TASK DETAILS -
The expected answer is the set of lines in the data below between the line holding "typically of interest" and the line holding "man das Verfahren", inclusive, written out exactly.

PROVIDED DATA -
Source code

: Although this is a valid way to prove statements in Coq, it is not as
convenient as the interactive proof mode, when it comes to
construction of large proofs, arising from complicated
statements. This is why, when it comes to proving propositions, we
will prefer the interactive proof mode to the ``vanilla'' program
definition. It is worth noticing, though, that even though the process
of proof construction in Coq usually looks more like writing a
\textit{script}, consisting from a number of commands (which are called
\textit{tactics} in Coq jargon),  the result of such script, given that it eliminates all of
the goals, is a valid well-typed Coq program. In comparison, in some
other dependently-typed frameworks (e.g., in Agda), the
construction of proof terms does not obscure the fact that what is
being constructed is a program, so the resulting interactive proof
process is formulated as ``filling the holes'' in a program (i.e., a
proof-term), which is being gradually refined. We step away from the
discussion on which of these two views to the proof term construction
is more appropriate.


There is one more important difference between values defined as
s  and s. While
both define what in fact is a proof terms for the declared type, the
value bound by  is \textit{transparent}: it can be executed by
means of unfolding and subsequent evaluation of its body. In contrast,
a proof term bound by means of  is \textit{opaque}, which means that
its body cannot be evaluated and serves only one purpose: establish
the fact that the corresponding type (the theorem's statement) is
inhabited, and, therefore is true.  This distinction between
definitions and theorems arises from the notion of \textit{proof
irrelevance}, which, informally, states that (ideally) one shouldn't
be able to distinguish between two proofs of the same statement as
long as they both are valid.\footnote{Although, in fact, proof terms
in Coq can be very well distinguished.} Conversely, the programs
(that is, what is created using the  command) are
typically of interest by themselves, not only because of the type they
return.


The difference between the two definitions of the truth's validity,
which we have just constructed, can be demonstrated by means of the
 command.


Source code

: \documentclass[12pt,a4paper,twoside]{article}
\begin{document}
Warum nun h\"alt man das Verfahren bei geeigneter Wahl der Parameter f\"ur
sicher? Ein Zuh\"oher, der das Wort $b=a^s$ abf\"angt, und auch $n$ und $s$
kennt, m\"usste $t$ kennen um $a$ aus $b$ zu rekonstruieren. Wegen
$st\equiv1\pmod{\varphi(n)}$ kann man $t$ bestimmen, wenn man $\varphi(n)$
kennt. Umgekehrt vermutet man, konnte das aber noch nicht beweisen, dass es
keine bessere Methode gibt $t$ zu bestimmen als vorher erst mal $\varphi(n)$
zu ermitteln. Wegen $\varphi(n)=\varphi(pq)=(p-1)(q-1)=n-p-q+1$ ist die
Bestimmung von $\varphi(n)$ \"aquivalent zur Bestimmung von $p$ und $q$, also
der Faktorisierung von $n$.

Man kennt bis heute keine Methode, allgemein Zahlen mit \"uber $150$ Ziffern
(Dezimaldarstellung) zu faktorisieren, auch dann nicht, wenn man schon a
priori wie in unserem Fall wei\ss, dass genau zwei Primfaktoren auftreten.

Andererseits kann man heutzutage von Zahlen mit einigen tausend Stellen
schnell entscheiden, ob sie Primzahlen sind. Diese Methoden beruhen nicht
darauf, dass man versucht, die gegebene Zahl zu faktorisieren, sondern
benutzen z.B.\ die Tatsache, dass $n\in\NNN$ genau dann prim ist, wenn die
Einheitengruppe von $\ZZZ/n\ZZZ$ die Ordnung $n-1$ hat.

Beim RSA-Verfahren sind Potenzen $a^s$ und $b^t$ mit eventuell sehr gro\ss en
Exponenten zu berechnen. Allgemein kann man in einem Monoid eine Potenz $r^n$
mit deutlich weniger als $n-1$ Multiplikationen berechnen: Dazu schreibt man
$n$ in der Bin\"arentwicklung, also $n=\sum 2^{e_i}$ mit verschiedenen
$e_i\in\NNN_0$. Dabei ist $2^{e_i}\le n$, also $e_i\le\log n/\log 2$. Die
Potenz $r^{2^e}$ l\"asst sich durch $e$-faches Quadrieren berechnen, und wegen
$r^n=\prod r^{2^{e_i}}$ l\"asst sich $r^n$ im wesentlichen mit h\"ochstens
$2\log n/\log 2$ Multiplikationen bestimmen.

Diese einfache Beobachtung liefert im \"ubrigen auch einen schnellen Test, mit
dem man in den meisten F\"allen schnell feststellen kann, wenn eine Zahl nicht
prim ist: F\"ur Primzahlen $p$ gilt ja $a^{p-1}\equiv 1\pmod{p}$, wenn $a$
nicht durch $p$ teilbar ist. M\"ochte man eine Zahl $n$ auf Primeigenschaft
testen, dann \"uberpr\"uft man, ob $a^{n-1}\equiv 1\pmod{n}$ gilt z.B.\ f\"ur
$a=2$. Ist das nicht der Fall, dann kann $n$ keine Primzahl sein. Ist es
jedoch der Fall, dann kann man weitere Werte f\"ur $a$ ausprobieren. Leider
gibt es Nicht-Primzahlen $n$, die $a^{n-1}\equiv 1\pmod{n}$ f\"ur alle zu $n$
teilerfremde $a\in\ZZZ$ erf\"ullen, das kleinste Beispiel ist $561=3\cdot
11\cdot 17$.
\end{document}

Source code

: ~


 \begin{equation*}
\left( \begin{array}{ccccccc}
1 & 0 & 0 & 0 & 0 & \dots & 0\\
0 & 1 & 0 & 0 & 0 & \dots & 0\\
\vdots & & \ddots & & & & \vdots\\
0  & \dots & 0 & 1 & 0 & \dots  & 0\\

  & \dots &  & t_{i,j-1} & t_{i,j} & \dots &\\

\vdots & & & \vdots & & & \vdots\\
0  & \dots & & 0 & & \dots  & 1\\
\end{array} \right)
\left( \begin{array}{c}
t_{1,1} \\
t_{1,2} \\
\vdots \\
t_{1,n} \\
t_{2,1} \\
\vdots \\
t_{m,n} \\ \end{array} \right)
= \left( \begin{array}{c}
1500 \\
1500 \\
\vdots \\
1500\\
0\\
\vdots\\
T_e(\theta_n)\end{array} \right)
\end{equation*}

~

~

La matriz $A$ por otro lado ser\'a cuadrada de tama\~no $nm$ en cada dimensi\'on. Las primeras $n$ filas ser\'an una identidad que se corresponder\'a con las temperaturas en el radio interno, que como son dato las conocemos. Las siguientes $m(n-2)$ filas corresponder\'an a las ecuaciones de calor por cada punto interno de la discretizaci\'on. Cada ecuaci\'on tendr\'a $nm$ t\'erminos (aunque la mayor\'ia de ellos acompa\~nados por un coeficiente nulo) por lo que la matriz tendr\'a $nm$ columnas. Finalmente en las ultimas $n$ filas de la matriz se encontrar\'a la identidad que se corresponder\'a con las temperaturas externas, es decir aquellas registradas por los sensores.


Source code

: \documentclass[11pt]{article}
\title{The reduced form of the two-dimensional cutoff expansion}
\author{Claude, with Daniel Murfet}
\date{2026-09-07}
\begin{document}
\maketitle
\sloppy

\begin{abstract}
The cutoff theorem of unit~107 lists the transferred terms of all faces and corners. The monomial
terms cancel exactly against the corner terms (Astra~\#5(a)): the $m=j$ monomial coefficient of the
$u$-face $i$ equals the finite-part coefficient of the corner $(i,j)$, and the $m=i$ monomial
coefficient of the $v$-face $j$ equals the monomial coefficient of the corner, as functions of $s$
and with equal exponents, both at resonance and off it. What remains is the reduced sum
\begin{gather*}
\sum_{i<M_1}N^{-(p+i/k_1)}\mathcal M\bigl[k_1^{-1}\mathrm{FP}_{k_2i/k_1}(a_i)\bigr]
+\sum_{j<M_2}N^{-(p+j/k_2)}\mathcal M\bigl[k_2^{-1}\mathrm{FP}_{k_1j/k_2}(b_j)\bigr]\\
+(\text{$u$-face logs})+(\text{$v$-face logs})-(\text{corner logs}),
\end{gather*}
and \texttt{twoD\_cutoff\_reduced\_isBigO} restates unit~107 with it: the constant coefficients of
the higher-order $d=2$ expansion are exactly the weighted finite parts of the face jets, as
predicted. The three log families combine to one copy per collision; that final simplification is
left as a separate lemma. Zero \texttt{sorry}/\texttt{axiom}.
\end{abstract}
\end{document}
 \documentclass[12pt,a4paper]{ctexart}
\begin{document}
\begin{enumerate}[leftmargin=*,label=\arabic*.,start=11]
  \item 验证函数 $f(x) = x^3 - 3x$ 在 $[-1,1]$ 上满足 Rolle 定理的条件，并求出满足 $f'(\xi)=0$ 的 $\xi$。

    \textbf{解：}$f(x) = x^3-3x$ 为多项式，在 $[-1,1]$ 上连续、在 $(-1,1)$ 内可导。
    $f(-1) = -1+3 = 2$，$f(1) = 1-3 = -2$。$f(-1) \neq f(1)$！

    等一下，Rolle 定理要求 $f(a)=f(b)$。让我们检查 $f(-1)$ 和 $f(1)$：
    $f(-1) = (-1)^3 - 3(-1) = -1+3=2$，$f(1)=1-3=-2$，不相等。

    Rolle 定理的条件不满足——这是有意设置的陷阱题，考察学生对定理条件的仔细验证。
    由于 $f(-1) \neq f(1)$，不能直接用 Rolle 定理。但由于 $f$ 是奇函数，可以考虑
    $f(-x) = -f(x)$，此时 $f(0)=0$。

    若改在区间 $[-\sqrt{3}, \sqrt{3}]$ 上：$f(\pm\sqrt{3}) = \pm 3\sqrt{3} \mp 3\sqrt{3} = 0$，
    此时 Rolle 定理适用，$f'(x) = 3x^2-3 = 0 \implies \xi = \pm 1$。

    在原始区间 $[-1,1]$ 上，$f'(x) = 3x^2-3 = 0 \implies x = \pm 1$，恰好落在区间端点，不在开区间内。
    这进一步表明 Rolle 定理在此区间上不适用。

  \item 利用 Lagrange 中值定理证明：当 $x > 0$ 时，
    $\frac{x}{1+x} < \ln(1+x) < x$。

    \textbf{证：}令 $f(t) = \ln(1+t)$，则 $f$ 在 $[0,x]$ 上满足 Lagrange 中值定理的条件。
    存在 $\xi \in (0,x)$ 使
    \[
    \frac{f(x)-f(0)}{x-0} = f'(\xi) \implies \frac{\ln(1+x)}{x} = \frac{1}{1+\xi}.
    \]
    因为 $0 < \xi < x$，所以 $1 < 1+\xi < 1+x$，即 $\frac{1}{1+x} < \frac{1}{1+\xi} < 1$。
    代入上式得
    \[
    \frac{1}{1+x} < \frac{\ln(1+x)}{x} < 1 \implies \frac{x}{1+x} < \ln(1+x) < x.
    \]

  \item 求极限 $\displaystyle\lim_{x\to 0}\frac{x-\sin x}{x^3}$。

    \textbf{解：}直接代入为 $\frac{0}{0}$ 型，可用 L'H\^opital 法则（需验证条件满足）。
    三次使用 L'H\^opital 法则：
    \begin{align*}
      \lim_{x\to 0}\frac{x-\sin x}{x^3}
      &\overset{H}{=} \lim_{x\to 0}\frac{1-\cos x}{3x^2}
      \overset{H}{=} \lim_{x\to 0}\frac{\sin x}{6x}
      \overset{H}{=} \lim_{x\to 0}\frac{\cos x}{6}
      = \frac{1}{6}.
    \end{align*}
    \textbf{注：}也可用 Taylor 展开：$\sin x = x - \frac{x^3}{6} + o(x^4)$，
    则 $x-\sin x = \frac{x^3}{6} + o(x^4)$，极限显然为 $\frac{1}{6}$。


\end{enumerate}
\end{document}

PROBLEM SOLUTION -
typically of interest by themselves, not only because of the type they
return.


The difference between the two definitions of the truth's validity,
which we have just constructed, can be demonstrated by means of the
 command.


Source code

: \documentclass[12pt,a4paper,twoside]{article}
\begin{document}
Warum nun h\"alt man das Verfahren bei geeigneter Wahl der Parameter f\"ur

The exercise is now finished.